When a defendant adopts the second approach to showing fraudulent joinder, he must prove plaintiff "fail[ed] to state a cause of action against a resident defendant . . . [that] is obvious according to the settled rules of the state." Hunter v. Philip Morris USA, 582 F.3d 1039, 1043-44 (9th Cir. 2008). Courts do not take this obviousness requirement lightly. If there is even a "possibility" that a state court would find that the complaint states a cause of action against any of the [non-diverse] defendants," a federal court "must find the defendant properly joined and remand the case to state court." Grancare, LLC, 889 F.3d at 549 (emphasis and modification in original). In this sense, the test for fraudulent joinder differs from the test that governs a Rule 12(b)(6) motion to dismiss. Id. The Ninth Circuit recently highlighted this difference:
If a plaintiff's complaint can withstand a Rule 12(b)(6) motion with respect to a particular defendant, it necessarily follows that the defendant has not been fraudulently joined. But the reverse is not true. If a defendant cannot withstand a Rule 12(b)(6) motion, the fraudulent inquiry does not end there . . . . [T]he district court must consider . . . whether a deficiency in the complaint can possibly be cured by granting the plaintiff leave to amend.
Id.
2. Analysis
Plaintiffs' only claims against Sacramento Chrysler are for breach of an implied warranty of merchantability and negligent repair. Compl. ¶¶ 45-49, 58-62. Defendants contend these claims obviously fail because: (1) the breach of implied warranty claim is non-specific and only alleges facts against FCA US; and (2) the negligent repair claim is meritless because of California's economic loss rule. Notice of Removal ¶¶ 32-34, 38-43. However, with regard to the breach of implied warranty claim, Defendants only raise it as an issue in their notice of removal. Id. Although Plaintiffs refute this argument in their opening brief, see Mot. at 8-10, Defendants do not respond to it in their opposition brief. Therefore, Defendants have arguably conceded the issue by silence. See Ardente, Inc. v. Shanley, Case No. 07-CV-4479-MHP, 2010 WL 546485 at *6 (N.D. Cal. 2010) ("Plaintiff fails to respond to this argument and therefore concedes it through silence."); see also E.D. Cal. L.R. 230(c). Accordingly, the Court need not further address this argument.
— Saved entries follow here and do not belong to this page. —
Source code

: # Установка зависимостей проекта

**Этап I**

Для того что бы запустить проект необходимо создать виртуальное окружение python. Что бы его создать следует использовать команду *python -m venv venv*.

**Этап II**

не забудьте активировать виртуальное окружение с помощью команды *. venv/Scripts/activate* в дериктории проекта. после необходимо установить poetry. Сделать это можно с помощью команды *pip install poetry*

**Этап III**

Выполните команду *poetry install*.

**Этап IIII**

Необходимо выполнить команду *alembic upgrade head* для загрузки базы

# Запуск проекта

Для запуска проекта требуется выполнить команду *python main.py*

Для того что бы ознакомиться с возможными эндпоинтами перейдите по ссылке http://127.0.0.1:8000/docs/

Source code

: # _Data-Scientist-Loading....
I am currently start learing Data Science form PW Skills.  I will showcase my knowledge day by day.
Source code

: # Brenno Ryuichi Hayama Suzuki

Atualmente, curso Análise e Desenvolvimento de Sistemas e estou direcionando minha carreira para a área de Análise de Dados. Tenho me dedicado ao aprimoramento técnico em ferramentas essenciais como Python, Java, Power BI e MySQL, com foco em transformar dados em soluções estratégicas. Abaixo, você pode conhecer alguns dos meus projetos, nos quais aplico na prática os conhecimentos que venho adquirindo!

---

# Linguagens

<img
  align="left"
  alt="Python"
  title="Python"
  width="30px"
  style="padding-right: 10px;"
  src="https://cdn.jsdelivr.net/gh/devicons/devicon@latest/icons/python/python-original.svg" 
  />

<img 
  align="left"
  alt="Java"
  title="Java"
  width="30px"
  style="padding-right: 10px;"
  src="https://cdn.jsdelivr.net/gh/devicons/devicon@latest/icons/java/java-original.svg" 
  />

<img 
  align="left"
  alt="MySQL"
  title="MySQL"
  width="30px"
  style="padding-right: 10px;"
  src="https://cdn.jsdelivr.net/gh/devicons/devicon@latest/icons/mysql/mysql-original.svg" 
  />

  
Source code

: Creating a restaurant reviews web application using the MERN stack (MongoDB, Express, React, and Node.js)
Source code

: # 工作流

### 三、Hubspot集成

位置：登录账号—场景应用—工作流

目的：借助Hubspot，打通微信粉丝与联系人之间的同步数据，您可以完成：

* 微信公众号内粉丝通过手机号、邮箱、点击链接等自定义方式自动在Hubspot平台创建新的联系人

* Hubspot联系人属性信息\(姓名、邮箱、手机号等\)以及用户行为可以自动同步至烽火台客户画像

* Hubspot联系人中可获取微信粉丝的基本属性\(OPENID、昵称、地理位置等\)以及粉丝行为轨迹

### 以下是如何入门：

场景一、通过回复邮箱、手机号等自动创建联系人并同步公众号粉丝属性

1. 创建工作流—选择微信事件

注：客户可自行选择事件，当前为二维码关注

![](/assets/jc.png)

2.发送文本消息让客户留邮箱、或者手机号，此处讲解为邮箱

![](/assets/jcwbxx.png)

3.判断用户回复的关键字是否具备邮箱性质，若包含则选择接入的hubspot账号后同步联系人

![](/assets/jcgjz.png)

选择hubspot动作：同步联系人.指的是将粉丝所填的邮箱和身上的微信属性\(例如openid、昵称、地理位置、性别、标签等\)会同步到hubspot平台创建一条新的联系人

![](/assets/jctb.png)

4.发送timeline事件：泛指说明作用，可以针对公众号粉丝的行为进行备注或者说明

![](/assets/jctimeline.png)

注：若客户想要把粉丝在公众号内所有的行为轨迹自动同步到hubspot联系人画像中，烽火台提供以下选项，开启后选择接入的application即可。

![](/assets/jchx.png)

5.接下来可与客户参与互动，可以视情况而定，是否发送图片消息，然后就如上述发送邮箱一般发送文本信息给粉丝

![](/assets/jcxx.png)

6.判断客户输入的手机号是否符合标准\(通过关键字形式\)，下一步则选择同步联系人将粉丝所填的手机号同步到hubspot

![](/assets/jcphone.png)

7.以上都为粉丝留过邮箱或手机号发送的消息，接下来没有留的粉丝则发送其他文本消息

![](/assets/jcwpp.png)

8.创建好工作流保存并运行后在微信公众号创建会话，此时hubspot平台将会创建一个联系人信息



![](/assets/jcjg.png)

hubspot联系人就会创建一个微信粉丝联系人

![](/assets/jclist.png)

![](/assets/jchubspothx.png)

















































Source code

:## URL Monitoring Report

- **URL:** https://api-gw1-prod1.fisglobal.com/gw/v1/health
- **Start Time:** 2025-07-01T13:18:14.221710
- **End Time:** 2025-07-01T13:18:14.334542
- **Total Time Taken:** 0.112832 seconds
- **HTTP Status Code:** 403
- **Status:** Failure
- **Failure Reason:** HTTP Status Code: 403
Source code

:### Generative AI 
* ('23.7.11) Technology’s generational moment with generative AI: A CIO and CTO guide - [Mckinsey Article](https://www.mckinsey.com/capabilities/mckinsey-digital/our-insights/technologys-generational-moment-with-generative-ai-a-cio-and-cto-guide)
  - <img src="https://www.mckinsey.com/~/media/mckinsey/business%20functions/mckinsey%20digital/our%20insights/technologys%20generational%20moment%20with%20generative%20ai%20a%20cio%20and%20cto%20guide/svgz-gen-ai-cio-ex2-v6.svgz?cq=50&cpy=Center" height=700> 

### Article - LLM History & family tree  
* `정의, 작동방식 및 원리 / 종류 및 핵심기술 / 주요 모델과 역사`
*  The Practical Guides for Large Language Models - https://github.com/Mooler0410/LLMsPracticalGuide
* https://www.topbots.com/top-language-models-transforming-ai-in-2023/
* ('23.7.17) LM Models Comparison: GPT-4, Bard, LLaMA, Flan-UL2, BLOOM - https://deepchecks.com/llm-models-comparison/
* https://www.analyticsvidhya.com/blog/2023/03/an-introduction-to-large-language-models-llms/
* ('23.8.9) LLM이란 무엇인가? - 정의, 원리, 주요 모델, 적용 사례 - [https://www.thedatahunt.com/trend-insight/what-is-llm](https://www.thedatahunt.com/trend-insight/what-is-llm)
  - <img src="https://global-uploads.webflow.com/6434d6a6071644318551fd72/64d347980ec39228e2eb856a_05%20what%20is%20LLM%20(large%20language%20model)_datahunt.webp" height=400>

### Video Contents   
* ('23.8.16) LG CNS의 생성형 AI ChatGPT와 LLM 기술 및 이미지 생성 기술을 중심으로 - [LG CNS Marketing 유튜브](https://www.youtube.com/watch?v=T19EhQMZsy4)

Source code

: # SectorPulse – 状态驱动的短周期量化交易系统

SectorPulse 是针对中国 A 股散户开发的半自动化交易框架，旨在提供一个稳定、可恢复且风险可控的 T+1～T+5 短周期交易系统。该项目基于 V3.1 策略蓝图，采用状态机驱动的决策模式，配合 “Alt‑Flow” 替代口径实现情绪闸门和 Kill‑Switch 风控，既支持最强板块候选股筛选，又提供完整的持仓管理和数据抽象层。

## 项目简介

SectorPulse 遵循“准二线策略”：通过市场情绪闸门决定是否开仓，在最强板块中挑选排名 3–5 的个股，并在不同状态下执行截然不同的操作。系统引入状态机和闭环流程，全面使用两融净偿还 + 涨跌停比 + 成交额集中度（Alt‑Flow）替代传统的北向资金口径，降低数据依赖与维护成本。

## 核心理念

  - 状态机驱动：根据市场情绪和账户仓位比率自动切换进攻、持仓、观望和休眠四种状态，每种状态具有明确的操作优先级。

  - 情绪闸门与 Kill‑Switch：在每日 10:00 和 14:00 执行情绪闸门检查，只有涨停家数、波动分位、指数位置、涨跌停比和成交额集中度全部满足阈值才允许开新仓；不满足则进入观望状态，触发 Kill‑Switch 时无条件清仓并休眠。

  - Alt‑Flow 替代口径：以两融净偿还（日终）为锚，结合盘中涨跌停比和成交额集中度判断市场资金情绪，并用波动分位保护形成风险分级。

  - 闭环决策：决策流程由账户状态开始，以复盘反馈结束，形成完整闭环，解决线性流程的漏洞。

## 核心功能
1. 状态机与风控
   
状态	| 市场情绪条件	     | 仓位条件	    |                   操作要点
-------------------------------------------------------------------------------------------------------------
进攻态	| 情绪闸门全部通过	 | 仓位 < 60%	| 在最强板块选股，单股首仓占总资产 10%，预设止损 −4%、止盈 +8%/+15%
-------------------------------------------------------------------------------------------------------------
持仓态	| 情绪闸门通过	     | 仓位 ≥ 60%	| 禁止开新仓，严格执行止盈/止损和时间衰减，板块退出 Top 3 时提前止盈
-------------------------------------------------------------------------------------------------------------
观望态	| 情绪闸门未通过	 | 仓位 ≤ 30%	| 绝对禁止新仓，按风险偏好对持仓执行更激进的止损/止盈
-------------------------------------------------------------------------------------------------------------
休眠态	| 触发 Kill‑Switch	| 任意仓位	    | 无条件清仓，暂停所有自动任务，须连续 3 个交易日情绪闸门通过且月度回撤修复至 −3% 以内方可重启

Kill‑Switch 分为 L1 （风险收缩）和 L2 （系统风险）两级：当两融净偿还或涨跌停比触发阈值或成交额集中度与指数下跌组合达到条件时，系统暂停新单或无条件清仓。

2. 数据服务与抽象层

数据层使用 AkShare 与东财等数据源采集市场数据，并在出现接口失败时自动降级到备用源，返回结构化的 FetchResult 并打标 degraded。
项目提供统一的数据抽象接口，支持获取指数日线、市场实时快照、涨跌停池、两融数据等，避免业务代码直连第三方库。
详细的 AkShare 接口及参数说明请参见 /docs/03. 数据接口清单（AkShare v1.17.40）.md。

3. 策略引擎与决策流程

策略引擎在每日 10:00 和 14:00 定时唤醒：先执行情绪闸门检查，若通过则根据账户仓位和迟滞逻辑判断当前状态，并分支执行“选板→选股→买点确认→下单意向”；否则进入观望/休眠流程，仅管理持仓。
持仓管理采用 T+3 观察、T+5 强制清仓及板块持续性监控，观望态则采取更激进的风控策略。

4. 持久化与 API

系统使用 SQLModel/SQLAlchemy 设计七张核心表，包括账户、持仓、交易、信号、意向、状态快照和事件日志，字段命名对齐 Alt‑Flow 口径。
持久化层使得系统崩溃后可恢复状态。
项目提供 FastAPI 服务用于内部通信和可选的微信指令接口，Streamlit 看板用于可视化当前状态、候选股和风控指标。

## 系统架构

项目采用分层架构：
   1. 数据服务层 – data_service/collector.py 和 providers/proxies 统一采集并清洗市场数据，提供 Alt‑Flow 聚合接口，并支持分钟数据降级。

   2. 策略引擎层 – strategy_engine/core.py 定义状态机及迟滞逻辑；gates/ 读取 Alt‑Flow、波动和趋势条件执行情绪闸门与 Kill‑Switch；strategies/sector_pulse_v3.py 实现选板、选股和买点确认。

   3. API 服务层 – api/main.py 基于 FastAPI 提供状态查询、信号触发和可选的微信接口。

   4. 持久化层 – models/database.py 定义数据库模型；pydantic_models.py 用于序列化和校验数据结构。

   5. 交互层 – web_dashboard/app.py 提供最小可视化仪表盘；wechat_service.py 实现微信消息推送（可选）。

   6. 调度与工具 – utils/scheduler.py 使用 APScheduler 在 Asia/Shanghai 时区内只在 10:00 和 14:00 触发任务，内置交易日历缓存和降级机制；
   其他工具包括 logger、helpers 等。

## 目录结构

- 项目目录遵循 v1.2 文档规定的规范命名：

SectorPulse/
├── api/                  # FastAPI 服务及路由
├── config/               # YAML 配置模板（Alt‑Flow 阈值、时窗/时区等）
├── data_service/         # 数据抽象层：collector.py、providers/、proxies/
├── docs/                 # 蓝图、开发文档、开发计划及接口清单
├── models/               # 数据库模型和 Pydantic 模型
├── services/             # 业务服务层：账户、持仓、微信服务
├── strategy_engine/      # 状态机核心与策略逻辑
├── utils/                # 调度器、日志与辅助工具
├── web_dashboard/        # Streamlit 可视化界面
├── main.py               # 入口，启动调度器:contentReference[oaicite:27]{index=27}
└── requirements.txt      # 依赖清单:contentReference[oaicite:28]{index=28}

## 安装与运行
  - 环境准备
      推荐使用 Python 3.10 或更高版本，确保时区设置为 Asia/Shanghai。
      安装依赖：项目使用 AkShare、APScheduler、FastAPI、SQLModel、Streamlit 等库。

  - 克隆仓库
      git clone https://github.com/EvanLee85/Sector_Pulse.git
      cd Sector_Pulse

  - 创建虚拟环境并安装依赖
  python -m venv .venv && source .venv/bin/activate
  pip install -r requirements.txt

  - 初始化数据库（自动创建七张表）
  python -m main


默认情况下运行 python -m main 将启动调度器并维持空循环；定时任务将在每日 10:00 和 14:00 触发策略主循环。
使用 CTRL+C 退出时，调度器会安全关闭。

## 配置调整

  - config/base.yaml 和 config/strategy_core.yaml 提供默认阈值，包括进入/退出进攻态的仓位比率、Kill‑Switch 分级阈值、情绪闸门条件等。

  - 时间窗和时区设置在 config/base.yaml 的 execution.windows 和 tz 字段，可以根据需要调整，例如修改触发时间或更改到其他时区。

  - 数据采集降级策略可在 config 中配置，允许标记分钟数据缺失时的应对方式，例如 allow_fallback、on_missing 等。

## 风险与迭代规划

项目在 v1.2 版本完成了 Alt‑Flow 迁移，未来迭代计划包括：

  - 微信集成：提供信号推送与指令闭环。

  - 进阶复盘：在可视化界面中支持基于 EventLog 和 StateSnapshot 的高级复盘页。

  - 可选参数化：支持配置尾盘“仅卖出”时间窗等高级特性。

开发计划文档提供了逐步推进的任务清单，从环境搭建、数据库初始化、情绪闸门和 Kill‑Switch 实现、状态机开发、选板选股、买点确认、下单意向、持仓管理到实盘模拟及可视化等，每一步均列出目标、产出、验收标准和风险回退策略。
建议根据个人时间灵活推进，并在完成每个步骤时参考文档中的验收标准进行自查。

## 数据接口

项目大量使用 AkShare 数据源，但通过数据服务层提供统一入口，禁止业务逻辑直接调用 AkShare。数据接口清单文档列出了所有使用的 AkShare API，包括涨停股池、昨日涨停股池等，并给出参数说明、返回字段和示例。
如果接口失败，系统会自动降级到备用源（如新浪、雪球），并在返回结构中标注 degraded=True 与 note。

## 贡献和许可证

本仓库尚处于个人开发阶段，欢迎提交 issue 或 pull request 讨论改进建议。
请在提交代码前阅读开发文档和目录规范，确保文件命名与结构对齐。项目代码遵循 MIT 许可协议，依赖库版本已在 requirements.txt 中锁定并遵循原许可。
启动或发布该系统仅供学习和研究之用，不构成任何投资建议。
Turning to Defendants' argument that Plaintiffs' negligent repair claim is meritless because of California's economic loss rule, the rule serves to broadly bar tort liability where only economic losses are asserted. See Robinson Helicopter Co., Inc. v. Dana Corp., 34 Cal.4th 979, 988 (2004). However, the rule "does not necessarily bar recovery in tort for damage that a defective product (e.g., a window) causes to other portions of a larger product (e.g., a house) into which the former has been incorporated." Jimenez v. Superior Court, 29 Cal.4th 473, 483 (2002) (finding the manufacturer of a defective window installed in a mass-produced home may be held strictly liable in tort for damage the window's defect caused to other parts of the home).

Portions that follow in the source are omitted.